Now, of course, you can buy drinking water from a shop but where I live, water is still heavily guarded in dry times.
Most of the water-saving measures you hear about merely touch the surface of household waste but my practices are really tough. No drop escapes.
We are in dry times and run-off from the hot tap is meticulously collected for the electric kettle or to rinse vegetables. The dishwasher is completely off limits and all washing up must be done by hand in as little water as possible. The washing machine is only for real dirt, not for anything that can be rinsed off by hand in a bucket; and so on and on.
Saving water is urgent business just now and it seems that the media is talking about a worldwide shortage of water.

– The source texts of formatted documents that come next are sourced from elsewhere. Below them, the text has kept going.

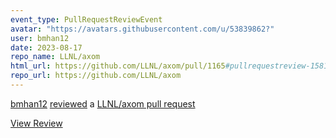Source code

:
 ```yaml
---
event_type: PullRequestReviewEvent
avatar: "https://avatars.githubusercontent.com/u/53839862?"
user: bmhan12
date: 2023-08-17
repo_name: LLNL/axom
html_url: https://github.com/LLNL/axom/pull/1165#pullrequestreview-1581653277
repo_url: https://github.com/LLNL/axom
---
```


<a href='https://github.com/bmhan12' target='_blank'>bmhan12</a> <a href='https://github.com/LLNL/axom/pull/1165#pullrequestreview-1581653277' target='_blank'>reviewed</a> a <a href='https://github.com/LLNL/axom/pull/1165' target='_blank'>LLNL/axom pull request</a>

<small></small>

<a href='https://github.com/LLNL/axom/pull/1165#pullrequestreview-1581653277' target='_blank'>View Review</a>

It seems there is a famine for water almost everywhere and we can’t imagine anything much worse than a world’s running out of drinking water.
But God sees something far worse. “’The days are coming,’ declares the Sovereign Lord, ‘when I will send a famine through the land – not a famine of food or a thirst for water, but a famine of hearing the words of the Lord.’” Amos 8:11.
Jesus has given us the remedy. He said “whoever drinks of the water I will give him will never thirst. Indeed, the water I will give him will become in him a spring of water welling up to eternal life.”” John 4:14.
Jesus begs us to become one of God’s wells to quench a lethal thirst. Will you?